About this task >> The lines to repeat are those below from the one containing "## Taking this to the dog park" down to the one containing "## A big note about small dogs", both included; reproduce them exactly and nothing else.

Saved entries
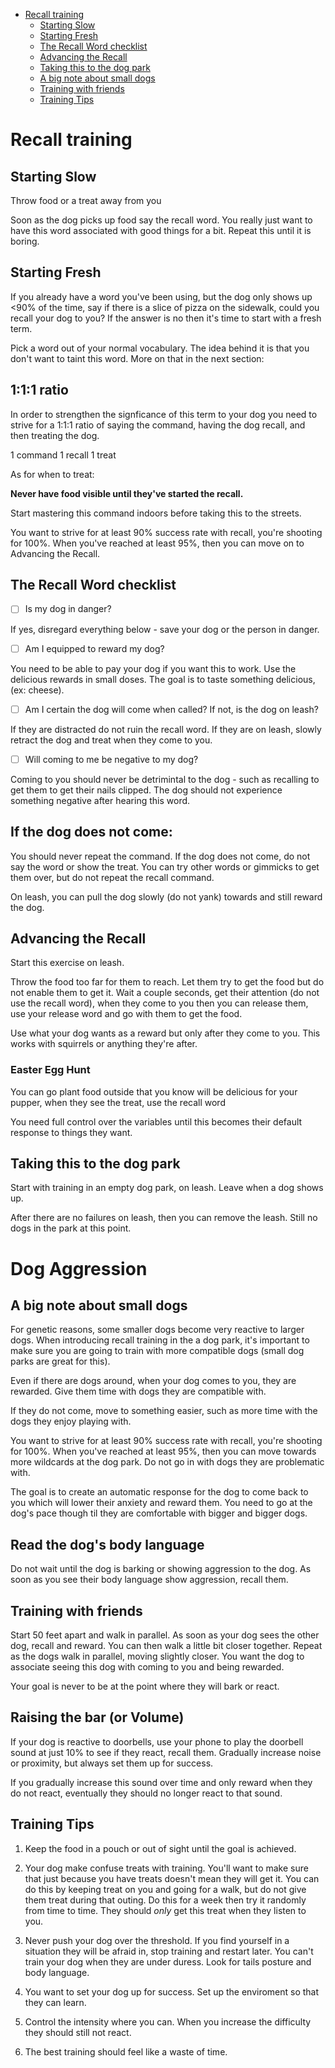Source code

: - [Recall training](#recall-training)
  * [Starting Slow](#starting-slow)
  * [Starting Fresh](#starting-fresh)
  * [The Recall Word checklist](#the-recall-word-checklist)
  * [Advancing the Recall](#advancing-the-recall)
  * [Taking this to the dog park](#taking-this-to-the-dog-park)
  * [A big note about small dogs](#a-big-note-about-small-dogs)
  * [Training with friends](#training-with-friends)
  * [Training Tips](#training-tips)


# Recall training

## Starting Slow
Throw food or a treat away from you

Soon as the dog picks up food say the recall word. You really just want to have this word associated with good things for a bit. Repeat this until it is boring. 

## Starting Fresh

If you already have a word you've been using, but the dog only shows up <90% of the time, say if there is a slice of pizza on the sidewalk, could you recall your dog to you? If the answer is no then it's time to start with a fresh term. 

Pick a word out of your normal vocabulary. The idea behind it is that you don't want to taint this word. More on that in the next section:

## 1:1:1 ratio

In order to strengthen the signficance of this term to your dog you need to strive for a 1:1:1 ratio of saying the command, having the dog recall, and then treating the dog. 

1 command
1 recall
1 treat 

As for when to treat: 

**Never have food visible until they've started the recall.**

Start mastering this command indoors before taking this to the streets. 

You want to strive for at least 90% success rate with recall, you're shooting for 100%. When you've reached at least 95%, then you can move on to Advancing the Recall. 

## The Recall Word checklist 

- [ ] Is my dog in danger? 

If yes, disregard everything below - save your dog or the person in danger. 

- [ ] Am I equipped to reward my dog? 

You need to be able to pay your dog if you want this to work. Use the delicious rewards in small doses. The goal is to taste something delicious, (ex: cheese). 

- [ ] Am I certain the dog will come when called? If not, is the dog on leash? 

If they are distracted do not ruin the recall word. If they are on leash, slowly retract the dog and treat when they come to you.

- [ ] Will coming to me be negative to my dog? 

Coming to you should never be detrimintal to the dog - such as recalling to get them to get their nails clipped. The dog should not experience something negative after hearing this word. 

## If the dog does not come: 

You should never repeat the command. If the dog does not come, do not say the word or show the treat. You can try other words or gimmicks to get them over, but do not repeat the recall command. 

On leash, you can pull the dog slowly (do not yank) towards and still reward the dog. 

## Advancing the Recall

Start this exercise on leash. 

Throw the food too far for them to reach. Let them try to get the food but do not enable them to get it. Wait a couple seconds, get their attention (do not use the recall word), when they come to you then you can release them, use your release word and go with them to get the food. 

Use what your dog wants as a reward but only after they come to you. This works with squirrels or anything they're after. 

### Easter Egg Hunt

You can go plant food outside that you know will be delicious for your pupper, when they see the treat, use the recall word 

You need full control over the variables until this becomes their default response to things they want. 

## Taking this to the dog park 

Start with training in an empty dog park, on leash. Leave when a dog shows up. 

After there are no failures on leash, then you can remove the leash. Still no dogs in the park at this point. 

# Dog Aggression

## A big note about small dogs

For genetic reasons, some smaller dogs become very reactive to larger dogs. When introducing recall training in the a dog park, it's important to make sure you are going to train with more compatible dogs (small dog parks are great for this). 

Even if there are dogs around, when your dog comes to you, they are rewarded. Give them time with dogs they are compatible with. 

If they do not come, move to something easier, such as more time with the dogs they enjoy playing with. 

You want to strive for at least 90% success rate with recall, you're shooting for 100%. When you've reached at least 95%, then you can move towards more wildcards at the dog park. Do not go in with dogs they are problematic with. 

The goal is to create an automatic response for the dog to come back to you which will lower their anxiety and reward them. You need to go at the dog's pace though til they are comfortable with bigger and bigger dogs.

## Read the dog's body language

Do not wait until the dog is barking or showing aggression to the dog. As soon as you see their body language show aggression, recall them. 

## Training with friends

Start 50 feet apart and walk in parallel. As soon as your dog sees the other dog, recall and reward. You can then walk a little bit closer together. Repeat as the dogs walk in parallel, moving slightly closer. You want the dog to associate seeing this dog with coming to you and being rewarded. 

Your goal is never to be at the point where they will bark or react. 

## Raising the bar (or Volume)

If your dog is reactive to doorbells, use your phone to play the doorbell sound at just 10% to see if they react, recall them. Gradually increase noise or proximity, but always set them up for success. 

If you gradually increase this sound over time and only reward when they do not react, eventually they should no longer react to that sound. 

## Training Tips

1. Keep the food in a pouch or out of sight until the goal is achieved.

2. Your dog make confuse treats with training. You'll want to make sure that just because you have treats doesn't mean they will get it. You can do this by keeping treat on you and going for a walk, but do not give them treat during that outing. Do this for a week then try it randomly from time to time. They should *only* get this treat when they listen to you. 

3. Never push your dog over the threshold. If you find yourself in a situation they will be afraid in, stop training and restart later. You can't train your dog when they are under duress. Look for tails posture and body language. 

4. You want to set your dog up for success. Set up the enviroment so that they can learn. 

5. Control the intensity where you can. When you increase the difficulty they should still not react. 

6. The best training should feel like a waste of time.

The answer >>
## Taking this to the dog park 

Start with training in an empty dog park, on leash. Leave when a dog shows up. 

After there are no failures on leash, then you can remove the leash. Still no dogs in the park at this point. 

# Dog Aggression

## A big note about small dogs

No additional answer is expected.